### What you are asked to do
Within the records below, reproduce without change the lines from the line that has "- **Edge Zone" through the line that has "### Interface Design", and only those.

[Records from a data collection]
※
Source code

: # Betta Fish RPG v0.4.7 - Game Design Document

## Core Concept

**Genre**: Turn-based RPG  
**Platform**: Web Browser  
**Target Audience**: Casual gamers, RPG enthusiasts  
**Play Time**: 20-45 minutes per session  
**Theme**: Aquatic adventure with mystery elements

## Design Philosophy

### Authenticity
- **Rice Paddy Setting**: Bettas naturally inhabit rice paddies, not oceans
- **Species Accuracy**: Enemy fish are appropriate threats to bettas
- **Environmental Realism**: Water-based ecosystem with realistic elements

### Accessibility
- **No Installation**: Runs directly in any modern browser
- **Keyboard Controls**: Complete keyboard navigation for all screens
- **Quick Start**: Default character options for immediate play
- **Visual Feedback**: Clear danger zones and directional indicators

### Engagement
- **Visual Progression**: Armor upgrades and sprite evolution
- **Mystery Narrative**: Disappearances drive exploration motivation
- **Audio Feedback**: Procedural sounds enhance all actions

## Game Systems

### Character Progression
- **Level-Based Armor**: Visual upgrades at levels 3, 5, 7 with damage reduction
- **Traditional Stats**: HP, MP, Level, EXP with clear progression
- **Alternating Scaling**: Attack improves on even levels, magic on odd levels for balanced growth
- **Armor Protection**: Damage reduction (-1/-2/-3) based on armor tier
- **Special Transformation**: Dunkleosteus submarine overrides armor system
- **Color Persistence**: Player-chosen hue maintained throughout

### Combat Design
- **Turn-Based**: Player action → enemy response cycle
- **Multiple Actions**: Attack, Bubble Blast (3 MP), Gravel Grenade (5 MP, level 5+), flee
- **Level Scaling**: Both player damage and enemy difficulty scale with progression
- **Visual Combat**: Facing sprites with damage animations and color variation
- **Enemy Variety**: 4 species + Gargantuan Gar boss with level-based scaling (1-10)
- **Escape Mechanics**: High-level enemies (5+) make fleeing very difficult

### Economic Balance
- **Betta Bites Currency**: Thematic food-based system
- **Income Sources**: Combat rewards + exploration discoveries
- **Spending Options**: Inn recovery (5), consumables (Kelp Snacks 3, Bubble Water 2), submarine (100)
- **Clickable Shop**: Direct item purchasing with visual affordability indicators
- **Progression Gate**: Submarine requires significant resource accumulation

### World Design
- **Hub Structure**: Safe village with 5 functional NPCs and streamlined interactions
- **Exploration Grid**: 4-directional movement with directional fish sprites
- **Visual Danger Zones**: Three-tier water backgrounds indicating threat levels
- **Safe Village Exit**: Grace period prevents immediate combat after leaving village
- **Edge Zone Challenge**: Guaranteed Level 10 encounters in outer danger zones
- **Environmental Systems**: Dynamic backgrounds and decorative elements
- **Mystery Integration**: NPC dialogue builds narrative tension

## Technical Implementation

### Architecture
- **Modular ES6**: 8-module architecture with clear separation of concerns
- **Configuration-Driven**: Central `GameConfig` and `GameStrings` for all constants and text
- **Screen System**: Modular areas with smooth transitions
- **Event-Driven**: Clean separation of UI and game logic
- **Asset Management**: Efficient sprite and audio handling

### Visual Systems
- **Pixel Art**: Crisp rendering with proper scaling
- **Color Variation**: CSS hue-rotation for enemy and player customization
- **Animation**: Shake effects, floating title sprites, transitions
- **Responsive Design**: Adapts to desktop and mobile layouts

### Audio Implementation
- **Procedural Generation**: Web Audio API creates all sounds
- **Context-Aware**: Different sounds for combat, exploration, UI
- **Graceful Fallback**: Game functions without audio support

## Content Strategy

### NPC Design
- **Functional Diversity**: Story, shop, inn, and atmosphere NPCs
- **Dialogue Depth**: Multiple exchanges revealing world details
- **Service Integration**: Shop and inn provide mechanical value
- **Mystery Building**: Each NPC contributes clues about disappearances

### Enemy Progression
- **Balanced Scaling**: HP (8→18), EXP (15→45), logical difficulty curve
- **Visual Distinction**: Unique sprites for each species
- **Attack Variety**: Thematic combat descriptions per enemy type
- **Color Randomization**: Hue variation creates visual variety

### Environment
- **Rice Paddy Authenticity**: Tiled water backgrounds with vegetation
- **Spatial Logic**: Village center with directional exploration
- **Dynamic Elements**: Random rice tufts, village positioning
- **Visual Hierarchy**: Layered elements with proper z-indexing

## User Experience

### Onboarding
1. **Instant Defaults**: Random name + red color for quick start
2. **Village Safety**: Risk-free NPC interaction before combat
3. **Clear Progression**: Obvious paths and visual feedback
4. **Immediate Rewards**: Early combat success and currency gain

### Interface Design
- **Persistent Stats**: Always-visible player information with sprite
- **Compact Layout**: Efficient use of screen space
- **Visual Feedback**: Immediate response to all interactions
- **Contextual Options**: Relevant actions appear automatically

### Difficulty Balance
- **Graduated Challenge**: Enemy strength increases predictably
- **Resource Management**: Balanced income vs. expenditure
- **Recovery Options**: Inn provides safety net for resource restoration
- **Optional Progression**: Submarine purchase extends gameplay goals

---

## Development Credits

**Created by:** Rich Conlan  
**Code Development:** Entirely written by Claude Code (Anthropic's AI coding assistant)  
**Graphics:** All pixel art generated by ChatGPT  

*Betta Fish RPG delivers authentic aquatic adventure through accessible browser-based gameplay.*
※
### Output of the exercise
- **Edge Zone Challenge**: Guaranteed Level 10 encounters in outer danger zones
- **Environmental Systems**: Dynamic backgrounds and decorative elements
- **Mystery Integration**: NPC dialogue builds narrative tension

## Technical Implementation

### Architecture
- **Modular ES6**: 8-module architecture with clear separation of concerns
- **Configuration-Driven**: Central `GameConfig` and `GameStrings` for all constants and text
- **Screen System**: Modular areas with smooth transitions
- **Event-Driven**: Clean separation of UI and game logic
- **Asset Management**: Efficient sprite and audio handling

### Visual Systems
- **Pixel Art**: Crisp rendering with proper scaling
- **Color Variation**: CSS hue-rotation for enemy and player customization
- **Animation**: Shake effects, floating title sprites, transitions
- **Responsive Design**: Adapts to desktop and mobile layouts

### Audio Implementation
- **Procedural Generation**: Web Audio API creates all sounds
- **Context-Aware**: Different sounds for combat, exploration, UI
- **Graceful Fallback**: Game functions without audio support

## Content Strategy

### NPC Design
- **Functional Diversity**: Story, shop, inn, and atmosphere NPCs
- **Dialogue Depth**: Multiple exchanges revealing world details
- **Service Integration**: Shop and inn provide mechanical value
- **Mystery Building**: Each NPC contributes clues about disappearances

### Enemy Progression
- **Balanced Scaling**: HP (8→18), EXP (15→45), logical difficulty curve
- **Visual Distinction**: Unique sprites for each species
- **Attack Variety**: Thematic combat descriptions per enemy type
- **Color Randomization**: Hue variation creates visual variety

### Environment
- **Rice Paddy Authenticity**: Tiled water backgrounds with vegetation
- **Spatial Logic**: Village center with directional exploration
- **Dynamic Elements**: Random rice tufts, village positioning
- **Visual Hierarchy**: Layered elements with proper z-indexing

## User Experience

### Onboarding
1. **Instant Defaults**: Random name + red color for quick start
2. **Village Safety**: Risk-free NPC interaction before combat
3. **Clear Progression**: Obvious paths and visual feedback
4. **Immediate Rewards**: Early combat success and currency gain

### Interface Design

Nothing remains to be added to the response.